◆ **Collected data**
——

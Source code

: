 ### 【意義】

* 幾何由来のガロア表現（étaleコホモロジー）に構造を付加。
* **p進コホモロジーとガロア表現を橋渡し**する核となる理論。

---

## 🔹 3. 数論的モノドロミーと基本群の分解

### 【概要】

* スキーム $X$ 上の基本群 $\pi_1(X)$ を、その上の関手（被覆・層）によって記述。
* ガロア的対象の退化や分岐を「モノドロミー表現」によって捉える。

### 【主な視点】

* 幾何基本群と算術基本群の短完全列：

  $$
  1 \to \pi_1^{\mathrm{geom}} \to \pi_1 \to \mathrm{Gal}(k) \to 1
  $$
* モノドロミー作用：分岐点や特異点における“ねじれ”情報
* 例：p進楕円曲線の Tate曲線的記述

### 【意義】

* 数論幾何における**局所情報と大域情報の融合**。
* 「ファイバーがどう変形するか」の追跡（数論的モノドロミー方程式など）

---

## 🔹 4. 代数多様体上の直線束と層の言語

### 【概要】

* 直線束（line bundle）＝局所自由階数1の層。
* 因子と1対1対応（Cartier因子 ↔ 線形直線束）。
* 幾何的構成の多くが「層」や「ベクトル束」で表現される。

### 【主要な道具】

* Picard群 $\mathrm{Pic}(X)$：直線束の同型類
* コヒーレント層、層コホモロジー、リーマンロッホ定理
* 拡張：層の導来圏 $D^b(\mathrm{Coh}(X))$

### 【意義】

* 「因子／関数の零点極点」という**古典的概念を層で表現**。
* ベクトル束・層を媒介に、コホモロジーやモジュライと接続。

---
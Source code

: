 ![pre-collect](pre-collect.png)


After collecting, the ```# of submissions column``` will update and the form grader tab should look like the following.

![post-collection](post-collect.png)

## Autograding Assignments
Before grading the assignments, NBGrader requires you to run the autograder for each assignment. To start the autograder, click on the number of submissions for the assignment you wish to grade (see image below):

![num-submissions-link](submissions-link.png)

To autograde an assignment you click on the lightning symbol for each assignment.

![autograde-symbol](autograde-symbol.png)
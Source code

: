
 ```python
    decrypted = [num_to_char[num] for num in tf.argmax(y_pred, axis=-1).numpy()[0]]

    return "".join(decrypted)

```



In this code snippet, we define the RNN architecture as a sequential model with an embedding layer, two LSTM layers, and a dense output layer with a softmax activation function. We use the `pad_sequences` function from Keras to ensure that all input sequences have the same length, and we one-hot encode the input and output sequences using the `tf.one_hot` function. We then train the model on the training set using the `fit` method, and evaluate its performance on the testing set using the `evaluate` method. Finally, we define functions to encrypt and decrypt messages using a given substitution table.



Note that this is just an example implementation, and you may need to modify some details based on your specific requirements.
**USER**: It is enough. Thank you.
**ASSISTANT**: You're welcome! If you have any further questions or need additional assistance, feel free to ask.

——

◆ **Work to complete**
All the lines above need to be printed again, exactly.

◆ **Finished task**
Source code

: ### 【意義】

* 幾何由来のガロア表現（étaleコホモロジー）に構造を付加。
* **p進コホモロジーとガロア表現を橋渡し**する核となる理論。

---

## 🔹 3. 数論的モノドロミーと基本群の分解

### 【概要】

* スキーム $X$ 上の基本群 $\pi_1(X)$ を、その上の関手（被覆・層）によって記述。
* ガロア的対象の退化や分岐を「モノドロミー表現」によって捉える。

### 【主な視点】

* 幾何基本群と算術基本群の短完全列：

  $$
  1 \to \pi_1^{\mathrm{geom}} \to \pi_1 \to \mathrm{Gal}(k) \to 1
  $$
* モノドロミー作用：分岐点や特異点における“ねじれ”情報
* 例：p進楕円曲線の Tate曲線的記述

### 【意義】

* 数論幾何における**局所情報と大域情報の融合**。
* 「ファイバーがどう変形するか」の追跡（数論的モノドロミー方程式など）

---

## 🔹 4. 代数多様体上の直線束と層の言語

### 【概要】

* 直線束（line bundle）＝局所自由階数1の層。
* 因子と1対1対応（Cartier因子 ↔ 線形直線束）。
* 幾何的構成の多くが「層」や「ベクトル束」で表現される。

### 【主要な道具】

* Picard群 $\mathrm{Pic}(X)$：直線束の同型類
* コヒーレント層、層コホモロジー、リーマンロッホ定理
* 拡張：層の導来圏 $D^b(\mathrm{Coh}(X))$

### 【意義】

* 「因子／関数の零点極点」という**古典的概念を層で表現**。
* ベクトル束・層を媒介に、コホモロジーやモジュライと接続。

---
Source code

: ![pre-collect](pre-collect.png)


After collecting, the ```# of submissions column``` will update and the form grader tab should look like the following.

![post-collection](post-collect.png)

## Autograding Assignments
Before grading the assignments, NBGrader requires you to run the autograder for each assignment. To start the autograder, click on the number of submissions for the assignment you wish to grade (see image below):

![num-submissions-link](submissions-link.png)

To autograde an assignment you click on the lightning symbol for each assignment.

![autograde-symbol](autograde-symbol.png)
Source code

:
 ```python
    decrypted = [num_to_char[num] for num in tf.argmax(y_pred, axis=-1).numpy()[0]]

    return "".join(decrypted)

```



In this code snippet, we define the RNN architecture as a sequential model with an embedding layer, two LSTM layers, and a dense output layer with a softmax activation function. We use the `pad_sequences` function from Keras to ensure that all input sequences have the same length, and we one-hot encode the input and output sequences using the `tf.one_hot` function. We then train the model on the training set using the `fit` method, and evaluate its performance on the testing set using the `evaluate` method. Finally, we define functions to encrypt and decrypt messages using a given substitution table.



Note that this is just an example implementation, and you may need to modify some details based on your specific requirements.
**USER**: It is enough. Thank you.
**ASSISTANT**: You're welcome! If you have any further questions or need additional assistance, feel free to ask.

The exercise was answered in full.